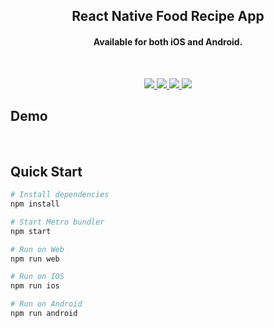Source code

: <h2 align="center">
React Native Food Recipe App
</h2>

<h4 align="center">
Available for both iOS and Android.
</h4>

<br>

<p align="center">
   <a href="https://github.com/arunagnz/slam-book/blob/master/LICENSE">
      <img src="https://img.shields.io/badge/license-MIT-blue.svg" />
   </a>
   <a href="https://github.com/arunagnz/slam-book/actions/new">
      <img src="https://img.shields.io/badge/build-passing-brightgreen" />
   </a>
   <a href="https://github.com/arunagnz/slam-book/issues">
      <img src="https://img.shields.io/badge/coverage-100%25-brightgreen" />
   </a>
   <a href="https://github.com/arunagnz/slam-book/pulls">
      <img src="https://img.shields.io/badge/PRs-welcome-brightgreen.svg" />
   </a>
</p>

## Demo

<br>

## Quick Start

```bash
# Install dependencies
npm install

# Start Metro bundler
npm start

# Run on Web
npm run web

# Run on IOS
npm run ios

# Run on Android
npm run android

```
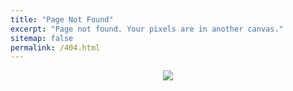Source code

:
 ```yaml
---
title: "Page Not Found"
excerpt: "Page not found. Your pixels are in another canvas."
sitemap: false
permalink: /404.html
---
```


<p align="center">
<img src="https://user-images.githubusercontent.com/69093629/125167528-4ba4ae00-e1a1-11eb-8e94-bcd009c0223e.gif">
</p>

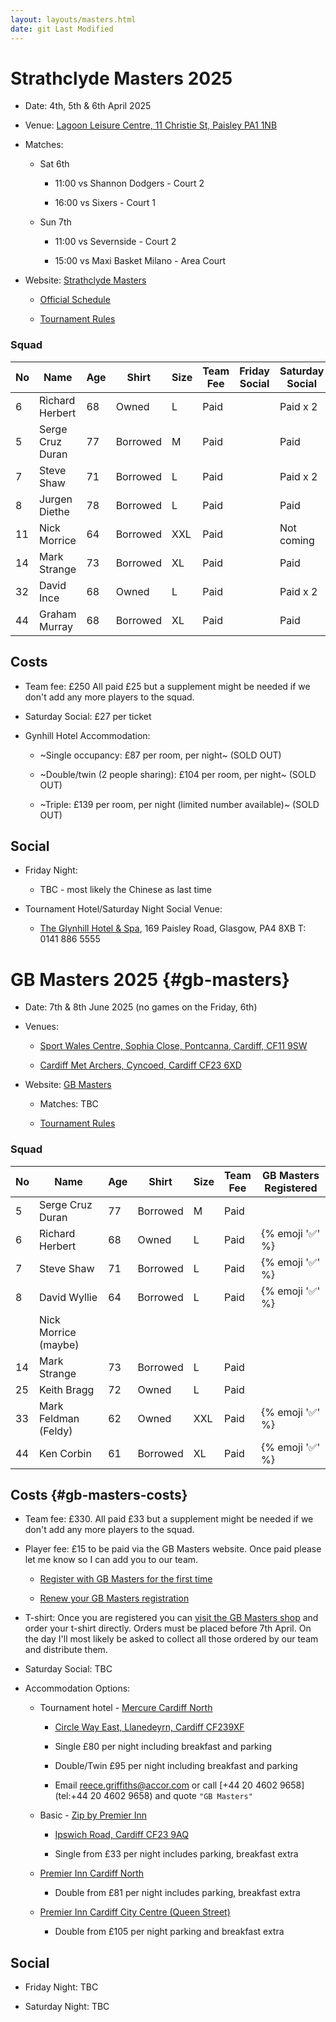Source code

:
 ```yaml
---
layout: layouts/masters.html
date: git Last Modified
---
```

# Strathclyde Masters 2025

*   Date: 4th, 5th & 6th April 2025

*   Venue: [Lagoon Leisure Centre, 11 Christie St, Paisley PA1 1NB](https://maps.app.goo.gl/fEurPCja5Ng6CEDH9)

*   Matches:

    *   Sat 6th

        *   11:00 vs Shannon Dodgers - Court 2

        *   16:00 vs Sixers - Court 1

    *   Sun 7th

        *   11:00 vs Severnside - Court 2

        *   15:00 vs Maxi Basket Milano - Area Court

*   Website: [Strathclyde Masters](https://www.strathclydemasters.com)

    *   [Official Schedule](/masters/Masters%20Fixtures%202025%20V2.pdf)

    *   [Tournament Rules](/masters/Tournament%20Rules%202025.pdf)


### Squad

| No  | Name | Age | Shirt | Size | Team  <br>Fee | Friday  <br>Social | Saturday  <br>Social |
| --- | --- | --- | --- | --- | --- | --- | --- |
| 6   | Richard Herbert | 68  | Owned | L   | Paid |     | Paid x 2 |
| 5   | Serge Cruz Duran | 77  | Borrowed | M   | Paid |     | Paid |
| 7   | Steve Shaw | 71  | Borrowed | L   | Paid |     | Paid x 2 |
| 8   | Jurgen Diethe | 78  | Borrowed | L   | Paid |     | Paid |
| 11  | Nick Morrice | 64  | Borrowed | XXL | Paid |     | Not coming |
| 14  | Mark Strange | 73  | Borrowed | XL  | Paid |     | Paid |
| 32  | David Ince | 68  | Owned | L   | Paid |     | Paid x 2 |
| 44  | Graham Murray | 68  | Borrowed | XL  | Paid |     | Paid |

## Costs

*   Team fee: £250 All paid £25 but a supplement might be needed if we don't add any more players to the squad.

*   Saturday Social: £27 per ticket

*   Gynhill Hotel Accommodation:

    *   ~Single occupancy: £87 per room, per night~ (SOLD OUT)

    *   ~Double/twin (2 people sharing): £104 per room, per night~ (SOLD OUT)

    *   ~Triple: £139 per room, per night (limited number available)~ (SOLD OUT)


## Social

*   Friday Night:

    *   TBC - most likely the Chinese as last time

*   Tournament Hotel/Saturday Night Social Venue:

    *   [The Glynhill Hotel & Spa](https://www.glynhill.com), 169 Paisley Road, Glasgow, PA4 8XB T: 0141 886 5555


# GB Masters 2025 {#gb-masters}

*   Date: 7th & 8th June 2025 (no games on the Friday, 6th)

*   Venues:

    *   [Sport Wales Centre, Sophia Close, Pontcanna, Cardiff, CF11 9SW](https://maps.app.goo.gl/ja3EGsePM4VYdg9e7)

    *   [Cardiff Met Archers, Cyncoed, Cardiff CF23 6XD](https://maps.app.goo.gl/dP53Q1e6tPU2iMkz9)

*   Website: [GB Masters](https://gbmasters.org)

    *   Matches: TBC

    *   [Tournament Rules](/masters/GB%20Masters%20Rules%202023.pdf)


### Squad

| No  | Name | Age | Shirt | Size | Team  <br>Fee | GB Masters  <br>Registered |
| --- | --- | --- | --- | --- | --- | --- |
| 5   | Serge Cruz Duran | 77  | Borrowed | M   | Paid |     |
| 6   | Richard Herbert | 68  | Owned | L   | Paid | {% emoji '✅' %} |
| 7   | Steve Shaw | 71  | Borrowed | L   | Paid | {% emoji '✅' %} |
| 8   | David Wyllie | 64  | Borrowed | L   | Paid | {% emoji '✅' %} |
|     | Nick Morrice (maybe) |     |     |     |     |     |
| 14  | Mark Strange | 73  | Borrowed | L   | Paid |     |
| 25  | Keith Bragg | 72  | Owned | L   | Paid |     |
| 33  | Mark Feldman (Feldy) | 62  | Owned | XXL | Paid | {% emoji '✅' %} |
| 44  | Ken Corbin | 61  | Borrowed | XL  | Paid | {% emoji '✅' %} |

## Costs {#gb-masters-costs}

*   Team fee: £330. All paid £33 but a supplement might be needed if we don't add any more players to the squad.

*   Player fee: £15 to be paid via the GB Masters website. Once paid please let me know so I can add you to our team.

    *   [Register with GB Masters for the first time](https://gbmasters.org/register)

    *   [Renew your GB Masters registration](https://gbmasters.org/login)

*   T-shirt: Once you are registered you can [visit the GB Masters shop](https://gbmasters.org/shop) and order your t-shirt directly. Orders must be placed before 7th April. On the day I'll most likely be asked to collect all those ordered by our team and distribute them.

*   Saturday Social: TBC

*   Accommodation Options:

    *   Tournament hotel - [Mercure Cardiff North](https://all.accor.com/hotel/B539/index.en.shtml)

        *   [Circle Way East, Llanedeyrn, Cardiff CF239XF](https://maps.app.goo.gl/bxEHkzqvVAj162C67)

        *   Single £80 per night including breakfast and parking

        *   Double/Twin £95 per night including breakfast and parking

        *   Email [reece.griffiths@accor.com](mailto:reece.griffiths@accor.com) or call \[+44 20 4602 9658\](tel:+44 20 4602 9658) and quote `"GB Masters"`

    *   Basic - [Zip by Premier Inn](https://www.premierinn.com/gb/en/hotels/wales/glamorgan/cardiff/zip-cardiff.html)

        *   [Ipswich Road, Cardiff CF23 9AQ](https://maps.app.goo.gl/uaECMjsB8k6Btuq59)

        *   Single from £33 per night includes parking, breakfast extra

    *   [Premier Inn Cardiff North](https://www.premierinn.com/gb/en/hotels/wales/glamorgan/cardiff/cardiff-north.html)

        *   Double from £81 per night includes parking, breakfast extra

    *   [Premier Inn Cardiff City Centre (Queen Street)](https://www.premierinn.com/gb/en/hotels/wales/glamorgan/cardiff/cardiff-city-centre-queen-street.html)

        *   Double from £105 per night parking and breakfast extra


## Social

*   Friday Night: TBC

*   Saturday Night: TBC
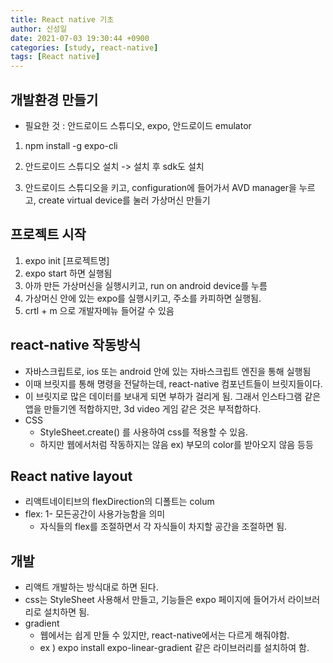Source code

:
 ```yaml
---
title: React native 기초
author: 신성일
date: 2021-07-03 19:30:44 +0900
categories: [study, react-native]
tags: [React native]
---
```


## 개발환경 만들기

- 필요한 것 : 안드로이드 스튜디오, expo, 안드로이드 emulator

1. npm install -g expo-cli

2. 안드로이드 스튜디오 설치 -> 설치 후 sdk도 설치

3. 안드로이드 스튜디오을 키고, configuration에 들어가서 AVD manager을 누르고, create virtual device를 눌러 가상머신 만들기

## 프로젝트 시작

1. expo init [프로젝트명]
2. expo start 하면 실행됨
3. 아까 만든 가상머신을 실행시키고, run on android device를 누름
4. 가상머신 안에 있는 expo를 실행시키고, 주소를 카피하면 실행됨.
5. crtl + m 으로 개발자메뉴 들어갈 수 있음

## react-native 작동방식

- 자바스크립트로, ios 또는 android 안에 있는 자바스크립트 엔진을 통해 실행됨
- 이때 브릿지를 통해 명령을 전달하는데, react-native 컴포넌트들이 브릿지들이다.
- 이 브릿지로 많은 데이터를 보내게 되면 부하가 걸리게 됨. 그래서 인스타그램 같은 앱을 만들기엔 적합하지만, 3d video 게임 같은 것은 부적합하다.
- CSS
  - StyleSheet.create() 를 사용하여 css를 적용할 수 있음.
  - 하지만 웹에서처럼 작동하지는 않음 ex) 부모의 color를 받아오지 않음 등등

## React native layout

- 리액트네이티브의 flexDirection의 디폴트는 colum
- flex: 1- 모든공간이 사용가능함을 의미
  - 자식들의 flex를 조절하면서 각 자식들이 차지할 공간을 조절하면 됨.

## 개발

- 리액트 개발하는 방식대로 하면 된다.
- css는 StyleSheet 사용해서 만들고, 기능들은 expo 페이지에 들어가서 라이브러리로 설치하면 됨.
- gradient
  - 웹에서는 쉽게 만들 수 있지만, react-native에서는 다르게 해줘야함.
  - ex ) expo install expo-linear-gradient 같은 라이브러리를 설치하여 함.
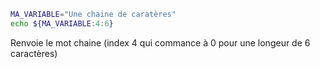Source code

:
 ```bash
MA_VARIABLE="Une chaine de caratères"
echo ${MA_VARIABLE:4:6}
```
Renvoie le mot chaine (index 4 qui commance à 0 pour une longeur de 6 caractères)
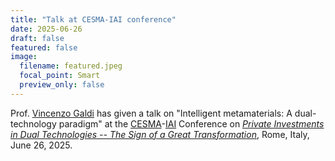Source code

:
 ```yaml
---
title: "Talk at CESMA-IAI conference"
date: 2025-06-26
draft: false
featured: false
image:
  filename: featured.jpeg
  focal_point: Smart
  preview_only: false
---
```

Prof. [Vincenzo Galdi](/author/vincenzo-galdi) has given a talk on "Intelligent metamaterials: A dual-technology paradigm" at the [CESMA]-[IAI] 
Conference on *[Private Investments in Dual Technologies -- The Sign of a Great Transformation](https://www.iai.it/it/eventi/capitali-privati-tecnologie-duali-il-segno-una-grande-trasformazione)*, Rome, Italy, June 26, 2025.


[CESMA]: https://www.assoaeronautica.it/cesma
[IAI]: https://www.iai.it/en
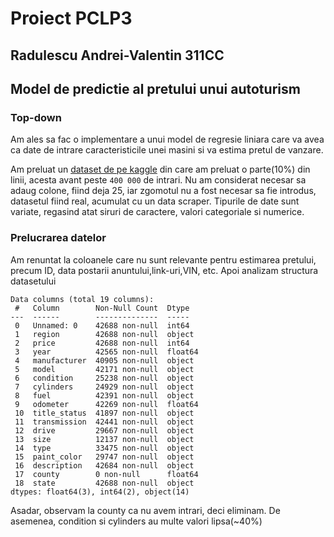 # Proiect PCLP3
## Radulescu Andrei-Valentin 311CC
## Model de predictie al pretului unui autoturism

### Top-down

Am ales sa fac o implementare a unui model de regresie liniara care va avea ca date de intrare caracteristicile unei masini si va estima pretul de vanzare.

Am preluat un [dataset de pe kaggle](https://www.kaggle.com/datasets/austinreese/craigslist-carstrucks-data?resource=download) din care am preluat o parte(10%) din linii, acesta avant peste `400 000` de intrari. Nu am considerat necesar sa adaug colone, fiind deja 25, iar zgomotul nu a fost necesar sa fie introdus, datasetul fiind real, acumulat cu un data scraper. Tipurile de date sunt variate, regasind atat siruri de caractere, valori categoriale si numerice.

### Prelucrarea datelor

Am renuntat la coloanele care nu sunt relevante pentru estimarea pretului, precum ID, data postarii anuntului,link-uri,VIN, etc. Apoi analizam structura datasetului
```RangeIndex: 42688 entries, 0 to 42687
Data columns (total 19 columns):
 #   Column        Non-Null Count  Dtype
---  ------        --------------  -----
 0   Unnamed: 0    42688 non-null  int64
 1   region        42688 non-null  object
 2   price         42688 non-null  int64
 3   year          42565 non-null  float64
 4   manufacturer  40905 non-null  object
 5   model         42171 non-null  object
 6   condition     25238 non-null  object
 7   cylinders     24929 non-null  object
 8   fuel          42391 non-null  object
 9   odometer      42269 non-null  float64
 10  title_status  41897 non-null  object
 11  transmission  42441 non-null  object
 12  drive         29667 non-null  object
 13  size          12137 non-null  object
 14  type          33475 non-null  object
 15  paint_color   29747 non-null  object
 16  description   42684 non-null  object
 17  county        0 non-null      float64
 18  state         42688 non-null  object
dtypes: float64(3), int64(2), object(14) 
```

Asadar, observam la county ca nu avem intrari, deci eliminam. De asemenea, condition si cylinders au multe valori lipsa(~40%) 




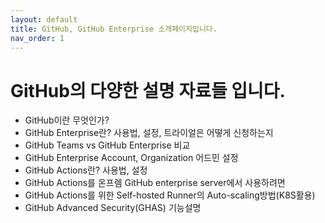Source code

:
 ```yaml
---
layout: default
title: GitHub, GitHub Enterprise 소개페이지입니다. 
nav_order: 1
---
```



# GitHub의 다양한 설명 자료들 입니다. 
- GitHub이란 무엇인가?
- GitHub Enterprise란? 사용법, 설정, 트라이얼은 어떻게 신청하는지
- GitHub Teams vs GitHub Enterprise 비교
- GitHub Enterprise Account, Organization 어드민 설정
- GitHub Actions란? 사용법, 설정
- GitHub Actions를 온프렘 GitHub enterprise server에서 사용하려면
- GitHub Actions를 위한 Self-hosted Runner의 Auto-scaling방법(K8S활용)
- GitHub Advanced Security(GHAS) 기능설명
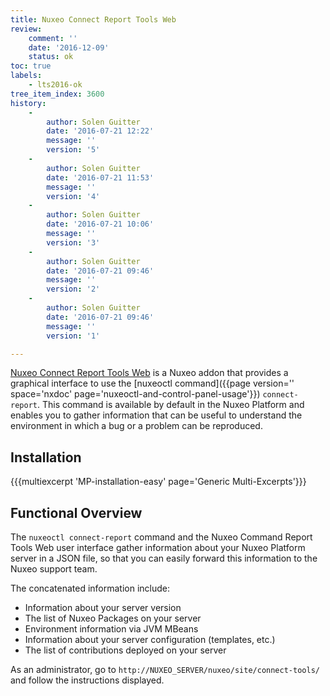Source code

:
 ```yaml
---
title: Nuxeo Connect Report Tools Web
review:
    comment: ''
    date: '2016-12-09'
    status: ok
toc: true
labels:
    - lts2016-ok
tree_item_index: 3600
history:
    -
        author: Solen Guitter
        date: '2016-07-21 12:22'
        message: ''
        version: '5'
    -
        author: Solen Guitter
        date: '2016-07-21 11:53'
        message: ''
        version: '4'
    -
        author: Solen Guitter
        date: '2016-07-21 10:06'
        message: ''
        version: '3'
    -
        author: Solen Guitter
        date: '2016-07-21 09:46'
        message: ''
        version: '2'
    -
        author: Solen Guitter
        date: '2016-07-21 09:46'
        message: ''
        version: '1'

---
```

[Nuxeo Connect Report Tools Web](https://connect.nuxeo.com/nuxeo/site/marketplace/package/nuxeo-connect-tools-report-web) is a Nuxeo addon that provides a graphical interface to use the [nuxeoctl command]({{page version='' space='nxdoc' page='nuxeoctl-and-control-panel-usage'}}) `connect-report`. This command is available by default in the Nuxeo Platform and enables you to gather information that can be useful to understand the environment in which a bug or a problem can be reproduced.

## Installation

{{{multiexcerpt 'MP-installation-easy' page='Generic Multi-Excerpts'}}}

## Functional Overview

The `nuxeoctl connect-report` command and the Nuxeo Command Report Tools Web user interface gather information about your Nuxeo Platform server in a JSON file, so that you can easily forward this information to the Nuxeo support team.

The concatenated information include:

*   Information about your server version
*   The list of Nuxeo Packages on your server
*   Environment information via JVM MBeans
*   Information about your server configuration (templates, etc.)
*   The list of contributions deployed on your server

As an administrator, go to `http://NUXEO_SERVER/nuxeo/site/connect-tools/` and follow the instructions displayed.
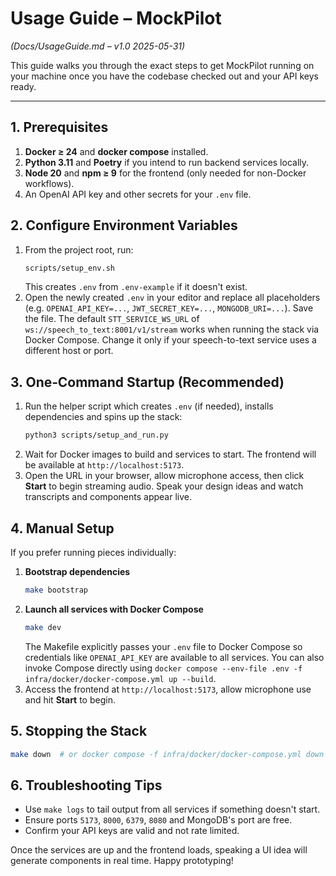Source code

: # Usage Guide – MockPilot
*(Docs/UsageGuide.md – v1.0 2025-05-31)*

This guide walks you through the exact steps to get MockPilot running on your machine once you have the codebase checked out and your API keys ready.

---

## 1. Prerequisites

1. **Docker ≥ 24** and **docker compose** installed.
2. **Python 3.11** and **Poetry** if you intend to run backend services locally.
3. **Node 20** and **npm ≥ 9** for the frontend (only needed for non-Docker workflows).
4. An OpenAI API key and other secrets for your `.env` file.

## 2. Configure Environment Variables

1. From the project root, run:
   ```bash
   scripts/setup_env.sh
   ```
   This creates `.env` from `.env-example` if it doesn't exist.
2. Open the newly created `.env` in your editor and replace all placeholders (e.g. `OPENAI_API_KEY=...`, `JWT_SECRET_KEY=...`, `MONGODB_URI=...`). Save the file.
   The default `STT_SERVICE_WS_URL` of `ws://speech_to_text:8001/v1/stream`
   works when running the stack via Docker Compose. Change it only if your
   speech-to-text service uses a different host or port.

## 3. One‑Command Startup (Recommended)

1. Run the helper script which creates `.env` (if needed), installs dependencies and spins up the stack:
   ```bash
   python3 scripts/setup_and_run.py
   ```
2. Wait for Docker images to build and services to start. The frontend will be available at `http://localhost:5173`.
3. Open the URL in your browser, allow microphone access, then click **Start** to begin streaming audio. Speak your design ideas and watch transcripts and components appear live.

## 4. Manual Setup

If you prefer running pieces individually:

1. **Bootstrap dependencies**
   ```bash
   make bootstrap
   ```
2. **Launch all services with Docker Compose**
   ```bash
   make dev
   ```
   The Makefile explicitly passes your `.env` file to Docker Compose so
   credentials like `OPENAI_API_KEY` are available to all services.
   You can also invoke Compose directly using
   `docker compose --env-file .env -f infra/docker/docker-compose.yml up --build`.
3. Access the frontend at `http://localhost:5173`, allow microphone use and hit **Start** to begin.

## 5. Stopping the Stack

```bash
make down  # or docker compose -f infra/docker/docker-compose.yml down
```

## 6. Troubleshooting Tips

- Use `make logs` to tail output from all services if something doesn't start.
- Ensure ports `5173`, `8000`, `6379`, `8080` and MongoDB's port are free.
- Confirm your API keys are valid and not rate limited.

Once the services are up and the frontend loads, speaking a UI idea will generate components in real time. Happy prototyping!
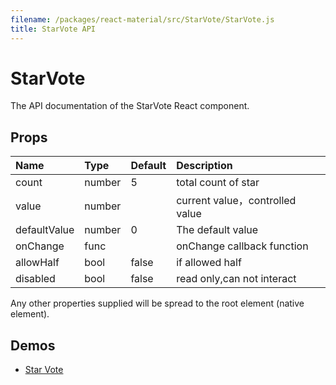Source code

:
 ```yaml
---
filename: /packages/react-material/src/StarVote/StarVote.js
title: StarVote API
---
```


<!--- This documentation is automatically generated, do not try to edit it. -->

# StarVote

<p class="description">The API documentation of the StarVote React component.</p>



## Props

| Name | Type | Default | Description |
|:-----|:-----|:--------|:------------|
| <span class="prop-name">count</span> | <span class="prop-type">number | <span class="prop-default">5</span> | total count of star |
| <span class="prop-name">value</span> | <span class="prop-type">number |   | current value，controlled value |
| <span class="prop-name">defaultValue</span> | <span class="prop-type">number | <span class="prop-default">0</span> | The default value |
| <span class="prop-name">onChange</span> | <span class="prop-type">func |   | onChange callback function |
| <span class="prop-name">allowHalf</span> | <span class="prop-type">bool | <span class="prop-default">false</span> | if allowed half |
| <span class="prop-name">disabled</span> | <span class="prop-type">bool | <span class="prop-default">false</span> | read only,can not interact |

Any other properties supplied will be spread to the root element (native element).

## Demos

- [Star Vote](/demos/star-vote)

=-=-=

WHAT YOU SHOULD DO |
Go through the material above, and wherever a line contains the string "gather", return it.

COMPLETED TASK |
[Nuxeo Connect Report Tools Web](https://connect.nuxeo.com/nuxeo/site/marketplace/package/nuxeo-connect-tools-report-web) is a Nuxeo addon that provides a graphical interface to use the [nuxeoctl command]({{page version='' space='nxdoc' page='nuxeoctl-and-control-panel-usage'}}) `connect-report`. This command is available by default in the Nuxeo Platform and enables you to gather information that can be useful to understand the environment in which a bug or a problem can be reproduced.
The `nuxeoctl connect-report` command and the Nuxeo Command Report Tools Web user interface gather information about your Nuxeo Platform server in a JSON file, so that you can easily forward this information to the Nuxeo support team.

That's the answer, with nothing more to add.